Estrogen-induced upregulation and 3'-UTR shortening of CDC6

• Published in: Nucleic acids research Vol. 40; no. 21; pp. 10679 - 10688
• Main Authors: Akman, Begum H, Can, Tolga, Erson-Bensan, A Elif
• Format: Journal Article
• Language: English
• Published: England Oxford University Press 01.11.2012
• Subjects: 3' Untranslated Regions; Breast cancer; Cdc6 protein; Cell Cycle Proteins - biosynthesis; Cell Cycle Proteins - genetics; Cell division; Cell Line; DNA biosynthesis; Estradiol - pharmacology; Estrogen receptors; Estrogens - pharmacology; Fluorescent indicators; Gene expression; Gene Regulation, Chromatin and Epigenetics; Humans; MicroRNAs - metabolism; miRNA; Nuclear Proteins - biosynthesis; Nuclear Proteins - genetics; Polyadenylation; Polyadenylation - drug effects; Protein Isoforms - biosynthesis; Protein Isoforms - genetics; Proto-oncogenes; Replication; Up-Regulation
• ISSN: 0305-1048; 1362-4962
• DOI: 10.1093/nar/gks855

3'-Untranslated region (UTR) shortening of mRNAs via alternative polyadenylation (APA) has important ramifications for gene expression. By using proximal APA sites and switching to shorter 3'-UTRs, proliferating cells avoid miRNA-mediated repression. Such APA and 3'-UTR shortening events may explain the basis of some of the proto-oncogene activation cases observed in cancer cells. In this study, we investigated whether 17 β-estradiol (E2), a potent proliferation signal, induces APA and 3'-UTR shortening to activate proto-oncogenes in estrogen receptor positive (ER+) breast cancers.
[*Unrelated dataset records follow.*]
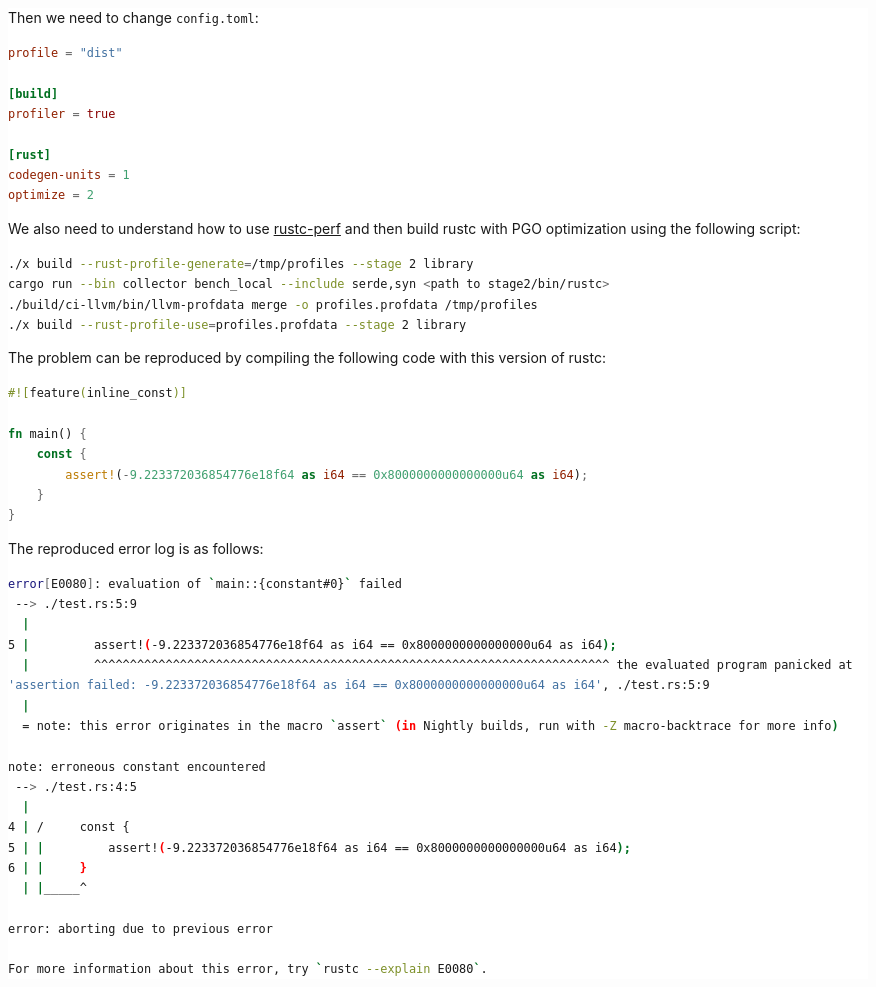 Then we need to change `config.toml`:

```toml
profile = "dist"

[build]
profiler = true

[rust]
codegen-units = 1
optimize = 2
```

We also need to understand how to use [rustc-perf](https://github.com/rust-lang/rustc-perf) and then build rustc with PGO optimization using the following script:

```bash
./x build --rust-profile-generate=/tmp/profiles --stage 2 library
cargo run --bin collector bench_local --include serde,syn <path to stage2/bin/rustc>
./build/ci-llvm/bin/llvm-profdata merge -o profiles.profdata /tmp/profiles
./x build --rust-profile-use=profiles.profdata --stage 2 library
```

The problem can be reproduced by compiling the following code with this version of rustc: 

```rust
#![feature(inline_const)]

fn main() {
    const {
        assert!(-9.223372036854776e18f64 as i64 == 0x8000000000000000u64 as i64);
    }
}
```

The reproduced error log is as follows:

```bash
error[E0080]: evaluation of `main::{constant#0}` failed
 --> ./test.rs:5:9
  |
5 |         assert!(-9.223372036854776e18f64 as i64 == 0x8000000000000000u64 as i64);
  |         ^^^^^^^^^^^^^^^^^^^^^^^^^^^^^^^^^^^^^^^^^^^^^^^^^^^^^^^^^^^^^^^^^^^^^^^^ the evaluated program panicked at 'assertion failed: -9.223372036854776e18f64 as i64 == 0x8000000000000000u64 as i64', ./test.rs:5:9
  |
  = note: this error originates in the macro `assert` (in Nightly builds, run with -Z macro-backtrace for more info)

note: erroneous constant encountered
 --> ./test.rs:4:5
  |
4 | /     const {
5 | |         assert!(-9.223372036854776e18f64 as i64 == 0x8000000000000000u64 as i64);
6 | |     }
  | |_____^

error: aborting due to previous error

For more information about this error, try `rustc --explain E0080`.
```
Our initial probe based screen of independent expression arrays suggested upregulation and 3'-UTR shortening of an essential regulator of DNA replication, CDC6 (cell division cycle 6), upon E2 treatment. We further confirmed the E2- and ER-dependent upregulation and 3'UTR shortening of CDC6, which lead to increased CDC6 protein levels and higher BrdU incorporation. Consequently, miRNA binding predictions and dual luciferase assays suggested that 3'-UTR shortening of CDC6 was a mechanism to avoid 3'-UTR-dependent negative regulations. Hence, we demonstrated CDC6 APA induction by the proliferative effect of E2 in ER+ cells and provided new insights into the complex regulation of APA. E2-induced APA is likely to be an important but previously overlooked mechanism of E2-responsive gene expression.